MATERIALS PROVIDED below:

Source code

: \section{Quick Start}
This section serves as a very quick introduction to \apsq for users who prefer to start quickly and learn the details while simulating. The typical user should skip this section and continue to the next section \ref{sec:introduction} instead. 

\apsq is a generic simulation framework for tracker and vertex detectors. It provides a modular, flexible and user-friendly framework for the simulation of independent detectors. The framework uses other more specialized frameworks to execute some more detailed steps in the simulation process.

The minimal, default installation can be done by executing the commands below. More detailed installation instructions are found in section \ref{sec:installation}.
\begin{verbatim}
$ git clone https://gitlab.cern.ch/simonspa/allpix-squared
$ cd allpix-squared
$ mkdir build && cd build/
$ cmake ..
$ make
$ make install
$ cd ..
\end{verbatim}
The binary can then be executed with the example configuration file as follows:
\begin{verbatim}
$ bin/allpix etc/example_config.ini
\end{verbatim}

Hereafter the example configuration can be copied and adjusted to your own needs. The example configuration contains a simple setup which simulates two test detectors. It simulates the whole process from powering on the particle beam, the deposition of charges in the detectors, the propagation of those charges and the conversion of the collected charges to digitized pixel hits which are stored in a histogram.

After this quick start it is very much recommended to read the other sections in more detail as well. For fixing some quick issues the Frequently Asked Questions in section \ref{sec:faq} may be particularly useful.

End of MATERIALS PROVIDED.
MATERIALS PROVIDED below:

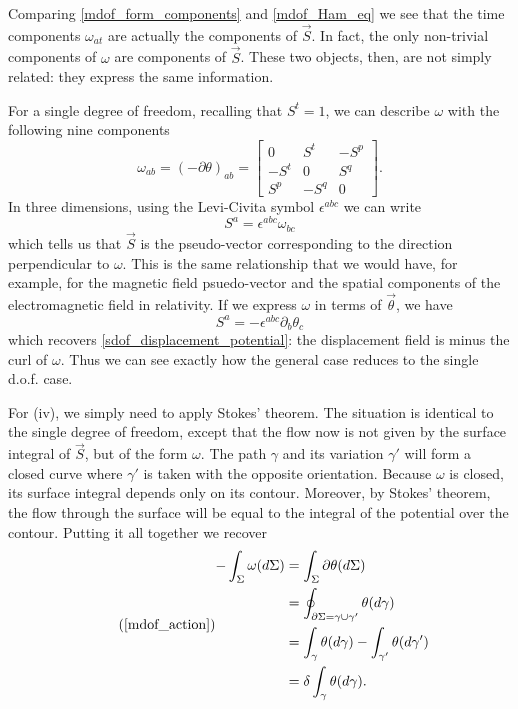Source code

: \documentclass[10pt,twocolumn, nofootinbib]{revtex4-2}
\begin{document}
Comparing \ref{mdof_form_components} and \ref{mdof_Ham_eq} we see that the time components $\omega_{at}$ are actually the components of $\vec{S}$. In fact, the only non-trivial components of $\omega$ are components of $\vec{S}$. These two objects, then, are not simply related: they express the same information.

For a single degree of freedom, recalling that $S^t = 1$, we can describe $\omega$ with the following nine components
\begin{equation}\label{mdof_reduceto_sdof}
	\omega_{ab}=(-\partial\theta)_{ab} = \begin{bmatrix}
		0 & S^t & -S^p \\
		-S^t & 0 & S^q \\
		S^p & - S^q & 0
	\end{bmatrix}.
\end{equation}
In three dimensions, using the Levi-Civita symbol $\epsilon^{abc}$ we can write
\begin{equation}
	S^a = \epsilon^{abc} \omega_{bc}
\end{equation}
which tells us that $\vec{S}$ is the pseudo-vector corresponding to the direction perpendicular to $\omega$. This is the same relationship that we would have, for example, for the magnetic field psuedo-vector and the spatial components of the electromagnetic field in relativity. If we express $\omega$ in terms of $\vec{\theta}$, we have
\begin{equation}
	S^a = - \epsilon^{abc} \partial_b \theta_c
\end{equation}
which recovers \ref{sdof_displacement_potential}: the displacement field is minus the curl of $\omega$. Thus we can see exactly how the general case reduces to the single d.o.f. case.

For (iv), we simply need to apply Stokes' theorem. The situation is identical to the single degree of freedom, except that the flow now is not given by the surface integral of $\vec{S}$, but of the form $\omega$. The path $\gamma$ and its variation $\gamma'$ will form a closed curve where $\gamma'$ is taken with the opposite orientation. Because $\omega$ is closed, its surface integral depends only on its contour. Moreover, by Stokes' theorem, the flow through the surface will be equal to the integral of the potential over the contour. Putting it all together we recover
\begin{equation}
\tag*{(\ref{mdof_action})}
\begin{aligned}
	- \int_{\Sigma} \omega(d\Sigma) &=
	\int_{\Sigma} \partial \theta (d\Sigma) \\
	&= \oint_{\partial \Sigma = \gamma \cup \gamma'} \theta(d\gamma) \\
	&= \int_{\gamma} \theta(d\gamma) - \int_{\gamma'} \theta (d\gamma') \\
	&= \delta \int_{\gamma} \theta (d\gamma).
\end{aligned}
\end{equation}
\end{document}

End of MATERIALS PROVIDED.

WHAT IS REQUIRED » Counting lines with the word "Sigma" in the listing, state the resulting number and nothing else.

ANSWER BOX » 3